POV-Ray : Newsgroups : povray.off-topic : Database Questions : Re: Database Questions Server Time
3 Sep 2024 11:27:38 EDT (-0400)
  Re: Database Questions  
From: Tom Austin
Date: 8 Mar 2011 16:10:03
Message: <4d769b2b$1@news.povray.org>
On 3/8/2011 3:39 PM, Orchid XP v8 wrote:
>>>> 2. How is creating references across databases viewed?
>>>> Example - one database with definitions of data with many other
>>>> databases referencing the definitions.
>>>
>>> Again, it varies by engine as to how hard it is to set up, how reliable
>>> it is, and any other gotchas involved.
>>
>> I've run across some database engines that support it, but it seemed not
>> to be a pointed feature that is used often.
>
> If you're a large company with legacy systems that you need to integrate
> with, database references can be very useful. Personally, I would avoid
> them unless you "really need to".
>

thanks for the input

>>> That said, denormalisation can work. If you have /automated/ systems to
>>> keep all the copies in sync, it can be reliable.
>>
>> With any but the most simple database you will need automated systems to
>> access and keep the data straight. You have to decide where you are
>> going to put the work.
>
> Well, for example, apparently people use Access as a front-end. (Even if
> Access isn't the database. You can apparently set up, say, an Ingress DB
> and put an Access front-end on it. Apparently it isn't especially hard.)
>

Yes - we used to use access for the front and back ends - until we 
needed a bit more flexibility on how to present/use the data.
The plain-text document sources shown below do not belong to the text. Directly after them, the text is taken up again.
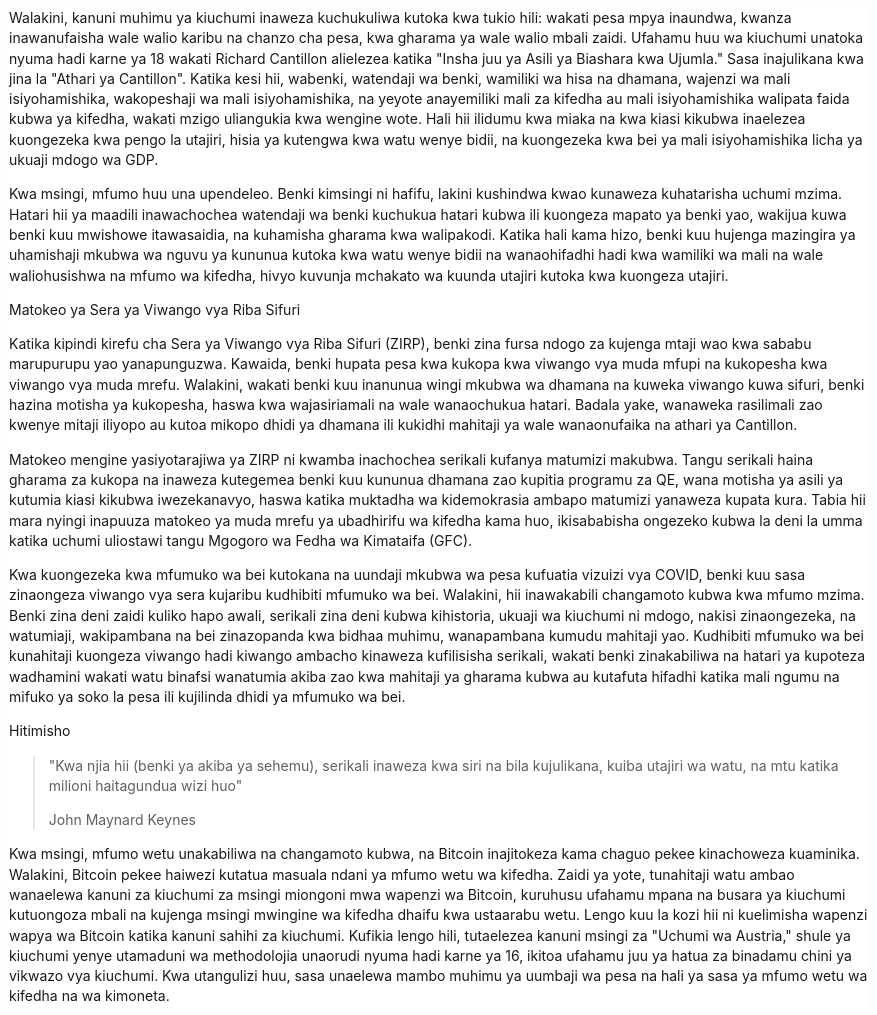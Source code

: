 Walakini, kanuni muhimu ya kiuchumi inaweza kuchukuliwa kutoka kwa tukio hili: wakati pesa mpya inaundwa, kwanza inawanufaisha wale walio karibu na chanzo cha pesa, kwa gharama ya wale walio mbali zaidi. Ufahamu huu wa kiuchumi unatoka nyuma hadi karne ya 18 wakati Richard Cantillon alielezea katika "Insha juu ya Asili ya Biashara kwa Ujumla." Sasa inajulikana kwa jina la "Athari ya Cantillon".
Katika kesi hii, wabenki, watendaji wa benki, wamiliki wa hisa na dhamana, wajenzi wa mali isiyohamishika, wakopeshaji wa mali isiyohamishika, na yeyote anayemiliki mali za kifedha au mali isiyohamishika walipata faida kubwa ya kifedha, wakati mzigo uliangukia kwa wengine wote. Hali hii ilidumu kwa miaka na kwa kiasi kikubwa inaelezea kuongezeka kwa pengo la utajiri, hisia ya kutengwa kwa watu wenye bidii, na kuongezeka kwa bei ya mali isiyohamishika licha ya ukuaji mdogo wa GDP.

Kwa msingi, mfumo huu una upendeleo. Benki kimsingi ni hafifu, lakini kushindwa kwao kunaweza kuhatarisha uchumi mzima. Hatari hii ya maadili inawachochea watendaji wa benki kuchukua hatari kubwa ili kuongeza mapato ya benki yao, wakijua kuwa benki kuu mwishowe itawasaidia, na kuhamisha gharama kwa walipakodi. Katika hali kama hizo, benki kuu hujenga mazingira ya uhamishaji mkubwa wa nguvu ya kununua kutoka kwa watu wenye bidii na wanaohifadhi hadi kwa wamiliki wa mali na wale waliohusishwa na mfumo wa kifedha, hivyo kuvunja mchakato wa kuunda utajiri kutoka kwa kuongeza utajiri.

Matokeo ya Sera ya Viwango vya Riba Sifuri

Katika kipindi kirefu cha Sera ya Viwango vya Riba Sifuri (ZIRP), benki zina fursa ndogo za kujenga mtaji wao kwa sababu marupurupu yao yanapunguzwa. Kawaida, benki hupata pesa kwa kukopa kwa viwango vya muda mfupi na kukopesha kwa viwango vya muda mrefu. Walakini, wakati benki kuu inanunua wingi mkubwa wa dhamana na kuweka viwango kuwa sifuri, benki hazina motisha ya kukopesha, haswa kwa wajasiriamali na wale wanaochukua hatari. Badala yake, wanaweka rasilimali zao kwenye mitaji iliyopo au kutoa mikopo dhidi ya dhamana ili kukidhi mahitaji ya wale wanaonufaika na athari ya Cantillon.

Matokeo mengine yasiyotarajiwa ya ZIRP ni kwamba inachochea serikali kufanya matumizi makubwa. Tangu serikali haina gharama za kukopa na inaweza kutegemea benki kuu kununua dhamana zao kupitia programu za QE, wana motisha ya asili ya kutumia kiasi kikubwa iwezekanavyo, haswa katika muktadha wa kidemokrasia ambapo matumizi yanaweza kupata kura. Tabia hii mara nyingi inapuuza matokeo ya muda mrefu ya ubadhirifu wa kifedha kama huo, ikisababisha ongezeko kubwa la deni la umma katika uchumi uliostawi tangu Mgogoro wa Fedha wa Kimataifa (GFC).

Kwa kuongezeka kwa mfumuko wa bei kutokana na uundaji mkubwa wa pesa kufuatia vizuizi vya COVID, benki kuu sasa zinaongeza viwango vya sera kujaribu kudhibiti mfumuko wa bei. Walakini, hii inawakabili changamoto kubwa kwa mfumo mzima. Benki zina deni zaidi kuliko hapo awali, serikali zina deni kubwa kihistoria, ukuaji wa kiuchumi ni mdogo, nakisi zinaongezeka, na watumiaji, wakipambana na bei zinazopanda kwa bidhaa muhimu, wanapambana kumudu mahitaji yao. Kudhibiti mfumuko wa bei kunahitaji kuongeza viwango hadi kiwango ambacho kinaweza kufilisisha serikali, wakati benki zinakabiliwa na hatari ya kupoteza wadhamini wakati watu binafsi wanatumia akiba zao kwa mahitaji ya gharama kubwa au kutafuta hifadhi katika mali ngumu na mifuko ya soko la pesa ili kujilinda dhidi ya mfumuko wa bei.

Hitimisho

> "Kwa njia hii (benki ya akiba ya sehemu), serikali inaweza kwa siri na bila kujulikana, kuiba utajiri wa watu, na mtu katika milioni haitagundua wizi huo"
>
> John Maynard Keynes

Kwa msingi, mfumo wetu unakabiliwa na changamoto kubwa, na Bitcoin inajitokeza kama chaguo pekee kinachoweza kuaminika. Walakini, Bitcoin pekee haiwezi kutatua masuala ndani ya mfumo wetu wa kifedha. Zaidi ya yote, tunahitaji watu ambao wanaelewa kanuni za kiuchumi za msingi miongoni mwa wapenzi wa Bitcoin, kuruhusu ufahamu mpana na busara ya kiuchumi kutuongoza mbali na kujenga msingi mwingine wa kifedha dhaifu kwa ustaarabu wetu. Lengo kuu la kozi hii ni kuelimisha wapenzi wapya wa Bitcoin katika kanuni sahihi za kiuchumi.
Kufikia lengo hili, tutaelezea kanuni msingi za "Uchumi wa Austria," shule ya kiuchumi yenye utamaduni wa methodolojia unaorudi nyuma hadi karne ya 16, ikitoa ufahamu juu ya hatua za binadamu chini ya vikwazo vya kiuchumi. Kwa utangulizi huu, sasa unaelewa mambo muhimu ya uumbaji wa pesa na hali ya sasa ya mfumo wetu wa kifedha na wa kimoneta.
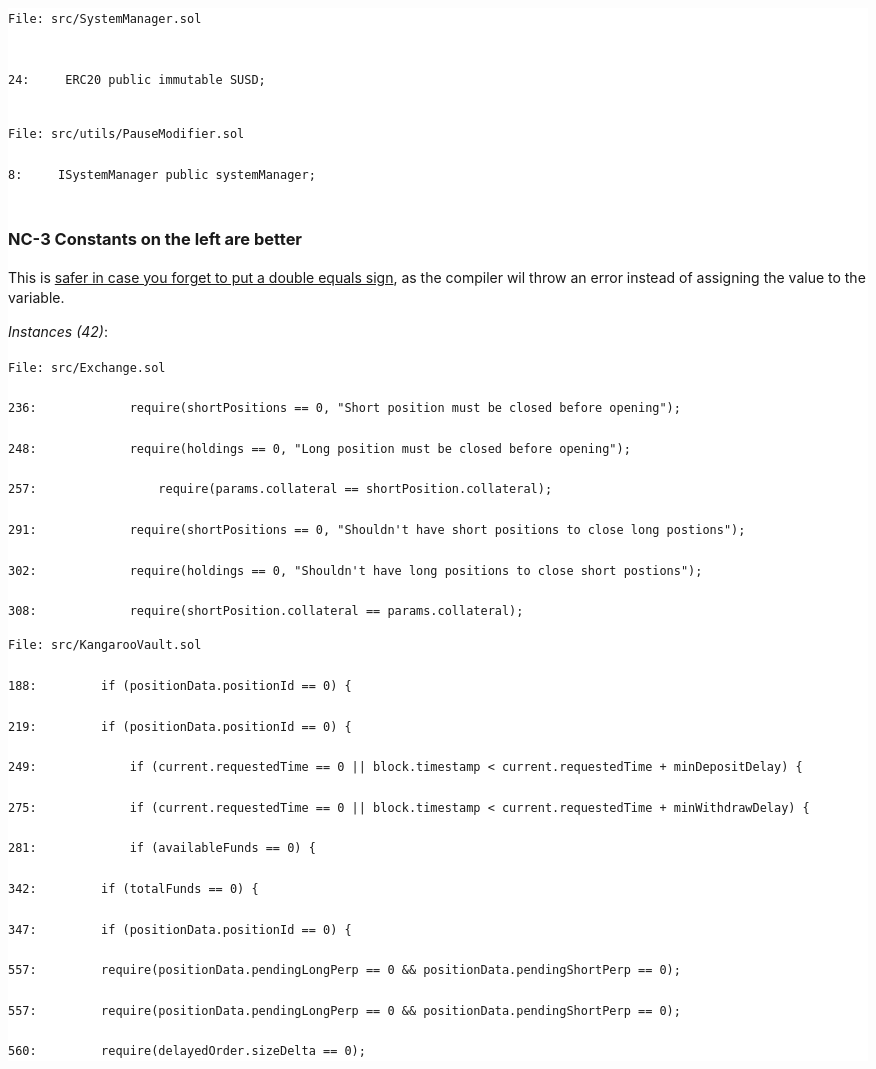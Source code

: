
 ```solidity
File: src/SystemManager.sol


24:     ERC20 public immutable SUSD;


```

```solidity
File: src/utils/PauseModifier.sol

8:     ISystemManager public systemManager;


```

### NC-3 Constants on the left are better
This is [safer in case you forget to put a double equals sign](https://www.moserware.com/2008/01/constants-on-left-are-better-but-this.html), as the compiler wil throw an error instead of assigning the value to the variable.

*Instances (42)*:
```solidity
File: src/Exchange.sol

236:             require(shortPositions == 0, "Short position must be closed before opening");

248:             require(holdings == 0, "Long position must be closed before opening");

257:                 require(params.collateral == shortPosition.collateral);

291:             require(shortPositions == 0, "Shouldn't have short positions to close long postions");

302:             require(holdings == 0, "Shouldn't have long positions to close short postions");

308:             require(shortPosition.collateral == params.collateral);

```

```solidity
File: src/KangarooVault.sol

188:         if (positionData.positionId == 0) {

219:         if (positionData.positionId == 0) {

249:             if (current.requestedTime == 0 || block.timestamp < current.requestedTime + minDepositDelay) {

275:             if (current.requestedTime == 0 || block.timestamp < current.requestedTime + minWithdrawDelay) {

281:             if (availableFunds == 0) {

342:         if (totalFunds == 0) {

347:         if (positionData.positionId == 0) {

557:         require(positionData.pendingLongPerp == 0 && positionData.pendingShortPerp == 0);

557:         require(positionData.pendingLongPerp == 0 && positionData.pendingShortPerp == 0);

560:         require(delayedOrder.sizeDelta == 0);

```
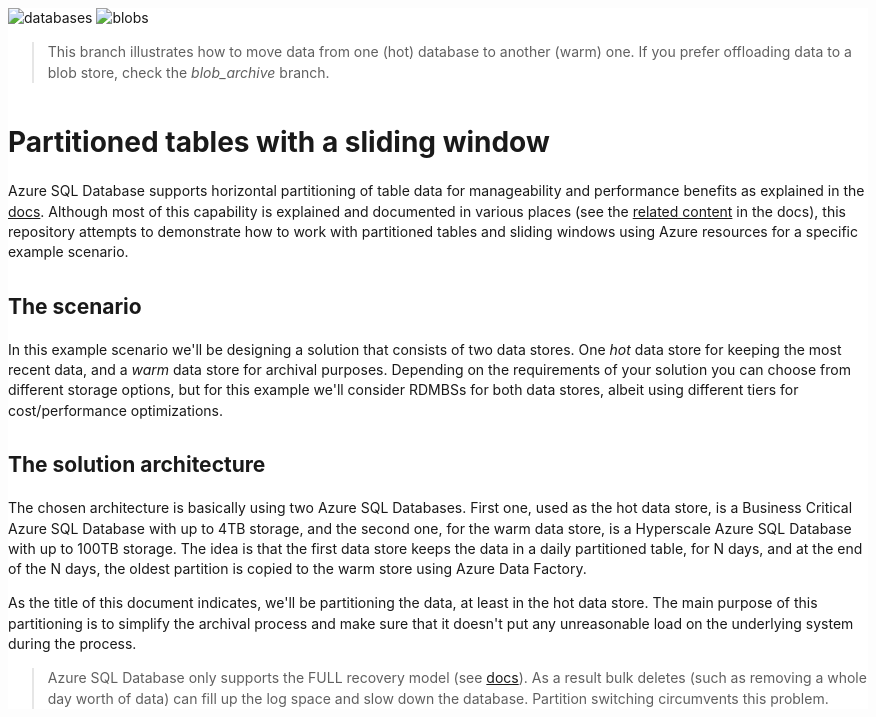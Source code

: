 ![databases](https://github.com/meken/sql-partitioned-tables/workflows/databases/badge.svg)
![blobs](https://github.com/meken/sql-partitioned-tables/workflows/blobs/badge.svg)

> This branch illustrates how to move data from one (hot) database to another (warm) one. If you prefer offloading data to a blob store, check the _blob_archive_ branch.

# Partitioned tables with a sliding window

Azure SQL Database supports horizontal partitioning of table data for manageability and performance benefits as
explained in the [docs](https://docs.microsoft.com/en-us/sql/relational-databases/partitions/partitioned-tables-and-indexes?view=azuresqldb-current).
Although most of this capability is explained and documented in various places (see the [related content](https://docs.microsoft.com/en-us/sql/relational-databases/partitions/partitioned-tables-and-indexes?view=azuresqldb-current#related-content) in the docs),
this repository attempts to demonstrate how to work with partitioned tables and sliding windows using Azure
resources for a specific example scenario.

## The scenario

In this example scenario we'll be designing a solution that consists of two data stores. One _hot_ data store for
keeping the most recent data, and a _warm_ data store for archival purposes. Depending on the requirements of your
solution you can choose from different storage options, but for this example we'll consider RDMBSs for both data stores,
albeit using different tiers for cost/performance optimizations.

## The solution architecture

The chosen architecture is basically using two Azure SQL Databases. First one, used as the hot data store, is a
Business Critical Azure SQL Database with up to 4TB storage, and the second one, for the warm data store, is a
Hyperscale Azure SQL Database with up to 100TB storage. The idea is that the first data store keeps the data in a
daily partitioned table, for N days, and at the end of the N days, the oldest partition is copied to the warm store
using Azure Data Factory.

As the title of this document indicates, we'll be partitioning the data, at least in the hot data store. The main
purpose of this partitioning is to simplify the archival process and make sure that it doesn't put any
unreasonable load on the underlying system during the process.

> Azure SQL Database only supports the FULL recovery model (see [docs](https://docs.microsoft.com/en-us/azure/sql-database/sql-database-features)).
> As a result bulk deletes (such as removing a whole day worth of data) can fill up the log space
> and slow down the database. Partition switching circumvents this problem.

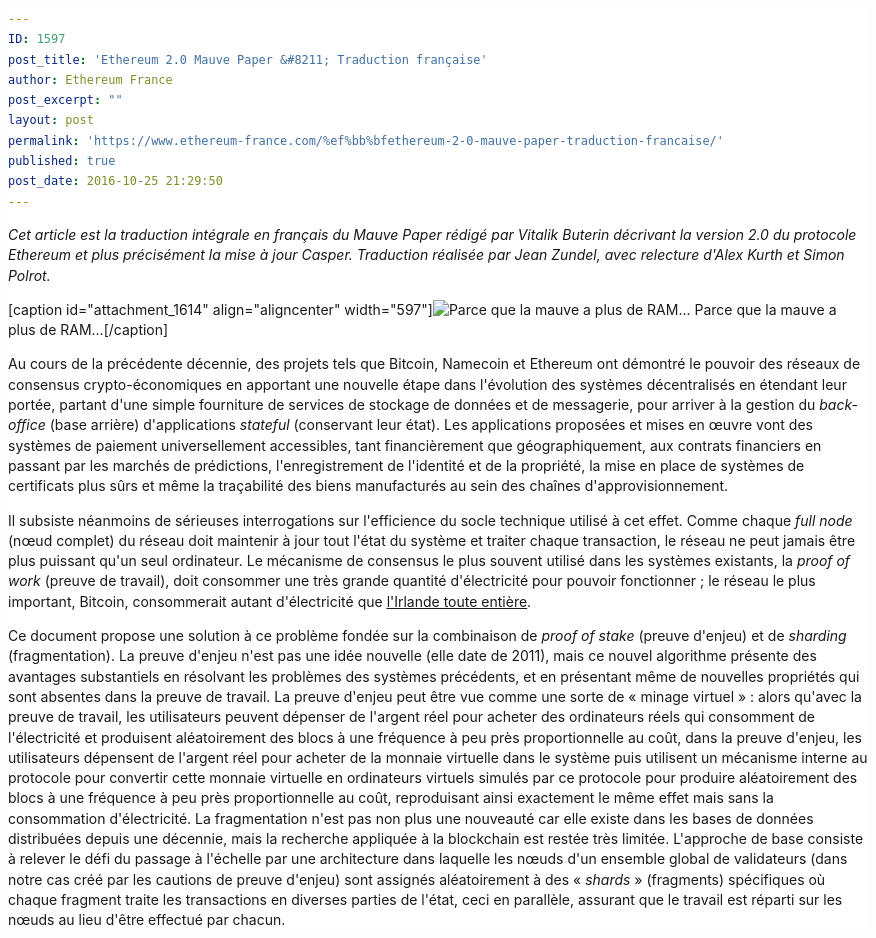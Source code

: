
 ```yaml
---
ID: 1597
post_title: '﻿Ethereum 2.0 Mauve Paper &#8211; Traduction française'
author: Ethereum France
post_excerpt: ""
layout: post
permalink: 'https://www.ethereum-france.com/%ef%bb%bfethereum-2-0-mauve-paper-traduction-francaise/'
published: true
post_date: 2016-10-25 21:29:50
---
```

<em>Cet article est la traduction intégrale en français du Mauve Paper rédigé par Vitalik Buterin décrivant la version 2.0 du protocole Ethereum et plus précisément la mise à jour Casper. Traduction réalisée par Jean Zundel, avec relecture d'Alex Kurth et Simon Polrot.</em>

[caption id="attachment_1614" align="aligncenter" width="597"]<img class="size-full wp-image-1614" src="https://www.ethereum-france.com/wp-content/uploads/2016/10/dilbert-chain.jpg" alt="Parce que la mauve a plus de RAM..." width="597" height="181" /> Parce que la mauve a plus de RAM...[/caption]

Au cours de la précédente décennie, des projets tels que Bitcoin, Namecoin et Ethereum ont démontré le pouvoir des réseaux de consensus crypto-économiques en apportant une nouvelle étape dans l'évolution des systèmes décentralisés en étendant leur portée, partant d'une simple fourniture de services de stockage de données et de messagerie, pour arriver à la gestion du <em>back-office</em> (base arrière) d'applications <em>stateful</em> (conservant leur état). Les applications proposées et mises en œuvre vont des systèmes de paiement universellement accessibles, tant financièrement que géographiquement, aux contrats financiers en passant par les marchés de prédictions, l'enregistrement de l'identité et de la propriété, la mise en place de systèmes de certificats plus sûrs et même la traçabilité des biens manufacturés au sein des chaînes d'approvisionnement.

Il subsiste néanmoins de sérieuses interrogations sur l'efficience du socle technique utilisé à cet effet. Comme chaque <em>full node</em> (nœud complet) du réseau doit maintenir à jour tout l'état du système et traiter chaque transaction, le réseau ne peut jamais être plus puissant qu'un seul ordinateur. Le mécanisme de consensus le plus souvent utilisé dans les systèmes existants, la <em>proof of work</em> (preuve de travail), doit consommer une très grande quantité d'électricité pour pouvoir fonctionner ; le réseau le plus important, Bitcoin, consommerait autant d'électricité que <span style="text-decoration: underline;"><a href="https://karlodwyer.github.io/publications/pdf/bitcoin_KJOD_2014.pdf">l'Irlande toute entière</a></span>.

Ce document propose une solution à ce problème fondée sur la combinaison de <em>proof of stake</em> (preuve d'enjeu) et de <em>sharding</em> (fragmentation). La preuve d'enjeu n'est pas une idée nouvelle (elle date de 2011), mais ce nouvel algorithme présente des avantages substantiels en résolvant les problèmes des systèmes précédents, et en présentant même de nouvelles propriétés qui sont absentes dans la preuve de travail. La preuve d'enjeu peut être vue comme une sorte de « minage virtuel » : alors qu'avec la preuve de travail, les utilisateurs peuvent dépenser de l'argent réel pour acheter des ordinateurs réels qui consomment de l'électricité et produisent aléatoirement des blocs à une fréquence à peu près proportionnelle au coût, dans la preuve d'enjeu, les utilisateurs dépensent de l'argent réel pour acheter de la monnaie virtuelle dans le système puis utilisent un mécanisme interne au protocole pour convertir cette monnaie virtuelle en ordinateurs virtuels simulés par ce protocole pour produire aléatoirement des blocs à une fréquence à peu près proportionnelle au coût, reproduisant ainsi exactement le même effet mais sans la consommation d'électricité. La fragmentation n'est pas non plus une nouveauté car elle existe dans les bases de données distribuées depuis une décennie, mais la recherche appliquée à la blockchain est restée très limitée. L'approche de base consiste à relever le défi du passage à l'échelle par une architecture dans laquelle les nœuds d'un ensemble global de validateurs (dans notre cas créé par les cautions de preuve d'enjeu) sont assignés aléatoirement à des « <em>shards</em> » (fragments) spécifiques où chaque fragment traite les transactions en diverses parties de l'état, ceci en parallèle, assurant que le travail est réparti sur les nœuds au lieu d'être effectué par chacun.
I've also seen access used with other db engines - can be useful, but 
painful at the same time.


> I did 6 months' work experience at a small place with a big complicated
> Access database. I don't know how normalised it was, but I know that
> Access certainly can hold data normalised and denormalise it for when
> you want to look at it, renormalising it again behind the scenes.
>

We only use access .mdb files - not access itself.  We interface the 
databases with custom programming.

>>>> Do you have some thoughts on joins using text data types instead of
>>>> integer numbers?
>>>
>>> If those are *supposed* to be integer numbers, you should store them as
>>> such. If you don't, you're just asking for trouble some day.
>>
>> I guess the question is more:
>> It is good or bad practice to use text as the 'key' rather than
>> dereferencing to an integer type?
>
> In terms of efficiency, it makes virtually no difference.
>
> Pro-tip: Don't use real-world things as primary keys. Because you know
> what? Real-world things have this nasty habit of *changing*. You don't
> ever want your primary key to change. This is why databases up and down
> the country refer to Mr Smith not as Mr Smith but as customer #238523.
>
> Use randomly-generated integers with no real-world meaning as PKs and
> you'll have fewer problems if/when the thing the key refers to changes
> in some way.
>

makes sense - any text may need to eventually change which can break a 
lot of things if reference integrity is not completely automatic with 
the text.

>>
>> Something you said here might work for us.
>> The poles that we collect do not change and can be reused for other jobs
>> - so keeping them around could be good.
>> The cable heights are more job specific as when the job is built the
>> height are now wrong.
>> Exporting the data for archival purposes could be a good idea. Even
>> exporting a fully functional database with only the particular job data
>> required could be good.
>
> I try to be helpful. ;-)
>
> I also presume that you have a far better idea of what your goals
> actually are than I do. So I give you the logic and let you figure out
> the best answer.
>

that's a good way to get people to follow you :-)


>> We are a small show so we cannot afford a ton of overhead to keep a
>> system running, yet we also do not want to set up a $20,000 db system
>> that is overkill for what we do.
>
> Yeah, I kind of figured that by reading between the lines. ;-)

OK smarty - just how many people do you think we have here :-?

>
> I would suggest not setting up an Oracle database, for example. It
> sounds like it would be utter overkill here.